[Start of section]
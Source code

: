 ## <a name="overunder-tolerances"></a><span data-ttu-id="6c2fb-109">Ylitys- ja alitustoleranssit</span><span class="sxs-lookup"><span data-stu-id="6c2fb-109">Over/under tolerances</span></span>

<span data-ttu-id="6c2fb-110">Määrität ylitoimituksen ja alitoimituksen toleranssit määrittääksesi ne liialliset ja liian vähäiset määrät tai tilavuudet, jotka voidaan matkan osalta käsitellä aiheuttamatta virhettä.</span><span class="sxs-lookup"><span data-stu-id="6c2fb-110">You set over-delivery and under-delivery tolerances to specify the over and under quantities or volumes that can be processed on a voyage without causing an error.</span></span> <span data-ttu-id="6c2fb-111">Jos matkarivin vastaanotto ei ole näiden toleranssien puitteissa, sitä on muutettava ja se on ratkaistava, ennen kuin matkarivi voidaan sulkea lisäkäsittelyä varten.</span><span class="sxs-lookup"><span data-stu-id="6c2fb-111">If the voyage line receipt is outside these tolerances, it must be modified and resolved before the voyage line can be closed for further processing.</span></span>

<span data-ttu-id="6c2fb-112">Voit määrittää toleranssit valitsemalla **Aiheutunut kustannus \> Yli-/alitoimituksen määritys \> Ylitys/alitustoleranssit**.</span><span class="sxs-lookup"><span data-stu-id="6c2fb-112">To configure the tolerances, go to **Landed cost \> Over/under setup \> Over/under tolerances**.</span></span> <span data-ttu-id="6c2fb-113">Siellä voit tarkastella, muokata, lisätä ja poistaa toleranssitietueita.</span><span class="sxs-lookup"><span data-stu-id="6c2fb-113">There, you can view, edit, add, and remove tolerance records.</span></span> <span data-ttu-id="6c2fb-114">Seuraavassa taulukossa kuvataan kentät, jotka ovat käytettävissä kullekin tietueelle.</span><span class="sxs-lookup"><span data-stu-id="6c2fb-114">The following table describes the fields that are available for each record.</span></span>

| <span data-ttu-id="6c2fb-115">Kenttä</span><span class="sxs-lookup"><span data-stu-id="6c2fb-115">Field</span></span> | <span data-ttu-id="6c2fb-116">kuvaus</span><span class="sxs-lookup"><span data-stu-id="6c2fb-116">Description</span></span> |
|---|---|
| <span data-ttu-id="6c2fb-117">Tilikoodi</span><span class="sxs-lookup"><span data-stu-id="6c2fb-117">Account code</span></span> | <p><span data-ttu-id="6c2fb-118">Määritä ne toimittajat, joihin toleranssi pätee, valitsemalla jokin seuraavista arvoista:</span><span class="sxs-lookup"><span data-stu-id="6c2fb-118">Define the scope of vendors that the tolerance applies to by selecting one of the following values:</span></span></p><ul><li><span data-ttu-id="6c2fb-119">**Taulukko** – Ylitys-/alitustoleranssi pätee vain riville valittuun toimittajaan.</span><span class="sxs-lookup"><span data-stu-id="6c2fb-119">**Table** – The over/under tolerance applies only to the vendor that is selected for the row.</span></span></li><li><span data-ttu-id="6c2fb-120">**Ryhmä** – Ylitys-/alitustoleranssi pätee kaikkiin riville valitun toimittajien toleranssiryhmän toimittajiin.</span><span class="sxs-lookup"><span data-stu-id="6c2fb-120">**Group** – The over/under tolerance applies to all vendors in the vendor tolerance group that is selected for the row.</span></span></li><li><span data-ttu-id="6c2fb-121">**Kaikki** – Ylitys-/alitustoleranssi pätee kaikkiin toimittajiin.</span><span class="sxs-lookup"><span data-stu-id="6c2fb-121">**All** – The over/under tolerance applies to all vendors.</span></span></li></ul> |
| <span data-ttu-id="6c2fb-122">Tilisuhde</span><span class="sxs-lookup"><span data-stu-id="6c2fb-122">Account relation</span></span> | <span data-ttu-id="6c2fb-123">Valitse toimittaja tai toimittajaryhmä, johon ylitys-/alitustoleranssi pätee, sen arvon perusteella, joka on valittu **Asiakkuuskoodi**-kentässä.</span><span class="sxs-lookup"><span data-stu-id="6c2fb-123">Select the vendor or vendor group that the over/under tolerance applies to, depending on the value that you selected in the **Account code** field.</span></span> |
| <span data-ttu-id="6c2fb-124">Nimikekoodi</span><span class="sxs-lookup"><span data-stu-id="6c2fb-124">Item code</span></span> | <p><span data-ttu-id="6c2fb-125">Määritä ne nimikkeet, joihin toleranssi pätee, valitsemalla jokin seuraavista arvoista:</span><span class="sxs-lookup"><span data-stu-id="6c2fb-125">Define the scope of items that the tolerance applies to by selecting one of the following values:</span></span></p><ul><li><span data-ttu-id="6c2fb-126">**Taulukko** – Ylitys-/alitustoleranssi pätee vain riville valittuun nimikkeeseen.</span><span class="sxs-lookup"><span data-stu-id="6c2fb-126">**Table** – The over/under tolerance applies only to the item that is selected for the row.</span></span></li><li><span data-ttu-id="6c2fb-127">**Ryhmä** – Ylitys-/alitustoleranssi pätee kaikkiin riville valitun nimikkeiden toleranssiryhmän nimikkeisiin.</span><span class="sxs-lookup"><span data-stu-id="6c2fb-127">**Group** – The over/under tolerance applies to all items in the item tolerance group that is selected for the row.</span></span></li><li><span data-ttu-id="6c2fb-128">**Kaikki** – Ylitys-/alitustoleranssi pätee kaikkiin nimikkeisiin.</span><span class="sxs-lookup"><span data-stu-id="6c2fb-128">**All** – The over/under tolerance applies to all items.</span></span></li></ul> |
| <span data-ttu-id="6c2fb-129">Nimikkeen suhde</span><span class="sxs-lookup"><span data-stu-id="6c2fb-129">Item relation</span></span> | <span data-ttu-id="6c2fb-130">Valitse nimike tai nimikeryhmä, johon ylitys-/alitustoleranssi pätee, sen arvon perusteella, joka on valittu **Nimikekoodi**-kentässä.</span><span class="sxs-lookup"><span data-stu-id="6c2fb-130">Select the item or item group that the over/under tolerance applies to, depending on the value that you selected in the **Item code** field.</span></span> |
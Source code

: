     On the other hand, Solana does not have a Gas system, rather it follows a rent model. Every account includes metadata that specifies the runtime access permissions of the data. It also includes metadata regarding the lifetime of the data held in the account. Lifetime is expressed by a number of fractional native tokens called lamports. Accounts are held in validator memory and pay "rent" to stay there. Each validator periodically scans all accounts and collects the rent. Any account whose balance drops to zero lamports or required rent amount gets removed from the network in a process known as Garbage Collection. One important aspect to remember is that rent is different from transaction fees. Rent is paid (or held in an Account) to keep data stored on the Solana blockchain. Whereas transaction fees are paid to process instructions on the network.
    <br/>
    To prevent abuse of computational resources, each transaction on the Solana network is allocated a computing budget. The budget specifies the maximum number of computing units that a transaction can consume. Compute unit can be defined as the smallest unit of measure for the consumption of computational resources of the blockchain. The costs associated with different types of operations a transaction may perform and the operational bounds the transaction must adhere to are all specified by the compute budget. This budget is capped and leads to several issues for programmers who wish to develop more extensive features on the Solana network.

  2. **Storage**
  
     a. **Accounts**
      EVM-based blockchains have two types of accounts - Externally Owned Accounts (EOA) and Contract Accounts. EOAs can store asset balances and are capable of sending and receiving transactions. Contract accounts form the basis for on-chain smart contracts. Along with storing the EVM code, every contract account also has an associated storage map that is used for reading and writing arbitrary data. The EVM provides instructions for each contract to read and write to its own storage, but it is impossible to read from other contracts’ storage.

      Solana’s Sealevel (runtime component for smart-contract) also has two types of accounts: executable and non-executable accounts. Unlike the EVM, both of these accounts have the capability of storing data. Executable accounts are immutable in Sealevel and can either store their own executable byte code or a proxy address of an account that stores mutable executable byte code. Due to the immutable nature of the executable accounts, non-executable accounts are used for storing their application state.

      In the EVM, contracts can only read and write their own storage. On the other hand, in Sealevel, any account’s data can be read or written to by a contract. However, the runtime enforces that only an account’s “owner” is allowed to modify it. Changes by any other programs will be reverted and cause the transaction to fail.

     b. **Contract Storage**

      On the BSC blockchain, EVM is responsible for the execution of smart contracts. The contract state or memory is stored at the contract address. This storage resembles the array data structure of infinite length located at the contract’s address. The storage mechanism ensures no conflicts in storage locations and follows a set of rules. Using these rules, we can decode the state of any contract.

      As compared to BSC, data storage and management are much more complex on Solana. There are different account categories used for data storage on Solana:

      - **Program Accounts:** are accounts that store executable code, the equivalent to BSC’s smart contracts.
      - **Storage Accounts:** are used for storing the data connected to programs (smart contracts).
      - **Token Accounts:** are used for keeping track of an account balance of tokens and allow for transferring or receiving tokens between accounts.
[End of section]
§ Work request
Restate word for word every line from the one containing "On the BSC blockchain, EVM" through the final line of the listing. Both end lines belong in the answer.

§ Task answer
      On the BSC blockchain, EVM is responsible for the execution of smart contracts. The contract state or memory is stored at the contract address. This storage resembles the array data structure of infinite length located at the contract’s address. The storage mechanism ensures no conflicts in storage locations and follows a set of rules. Using these rules, we can decode the state of any contract.

      As compared to BSC, data storage and management are much more complex on Solana. There are different account categories used for data storage on Solana:

      - **Program Accounts:** are accounts that store executable code, the equivalent to BSC’s smart contracts.
      - **Storage Accounts:** are used for storing the data connected to programs (smart contracts).
      - **Token Accounts:** are used for keeping track of an account balance of tokens and allow for transferring or receiving tokens between accounts.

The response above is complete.